## Problem requirements
Carry none of the pictures over; write out the complete data exactly.

Top of Input material

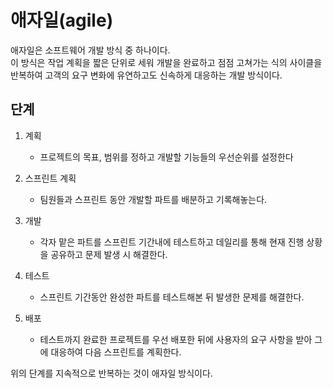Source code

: # 애자일(agile)

애자일은 소프트웨어 개발 방식 중 하나이다.  
이 방식은 작업 계획을 짧은 단위로 세워 개발을 완료하고 점점 고쳐가는 식의 사이클을 반복하여 고객의 요구 변화에 유연하고도 신속하게 대응하는 개발 방식이다.

## 단계

1. 계획

   - 프로젝트의 목표, 범위를 정하고 개발할 기능들의 우선순위를 설정한다

2. 스프린트 계획
    - 팀원들과 스프린트 동안 개발할 파트를 배분하고 기록해놓는다.

3. 개발
    - 각자 맡은 파트를 스프린트 기간내에 테스트하고 데일리를 통해 현재 진행 상황을 공유하고 문제 발생 시 해결한다.

4. 테스트
     - 스프린트 기간동안 완성한 파트를 테스트해본 뒤 발생한 문제를 해결한다.
5. 배포
    - 테스트까지 완료한 프로젝트를 우선 배포한 뒤에 사용자의 요구 사항을 받아 그에 대응하여 다음 스프린트를 계획한다.

위의 단계를 지속적으로 반복하는 것이 애자일 방식이다.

Bottom of Input material

## Output for this exercise
Source code

: # 애자일(agile)

애자일은 소프트웨어 개발 방식 중 하나이다.  
이 방식은 작업 계획을 짧은 단위로 세워 개발을 완료하고 점점 고쳐가는 식의 사이클을 반복하여 고객의 요구 변화에 유연하고도 신속하게 대응하는 개발 방식이다.

## 단계

1. 계획

   - 프로젝트의 목표, 범위를 정하고 개발할 기능들의 우선순위를 설정한다

2. 스프린트 계획
    - 팀원들과 스프린트 동안 개발할 파트를 배분하고 기록해놓는다.

3. 개발
    - 각자 맡은 파트를 스프린트 기간내에 테스트하고 데일리를 통해 현재 진행 상황을 공유하고 문제 발생 시 해결한다.

4. 테스트
     - 스프린트 기간동안 완성한 파트를 테스트해본 뒤 발생한 문제를 해결한다.
5. 배포
    - 테스트까지 완료한 프로젝트를 우선 배포한 뒤에 사용자의 요구 사항을 받아 그에 대응하여 다음 스프린트를 계획한다.

위의 단계를 지속적으로 반복하는 것이 애자일 방식이다.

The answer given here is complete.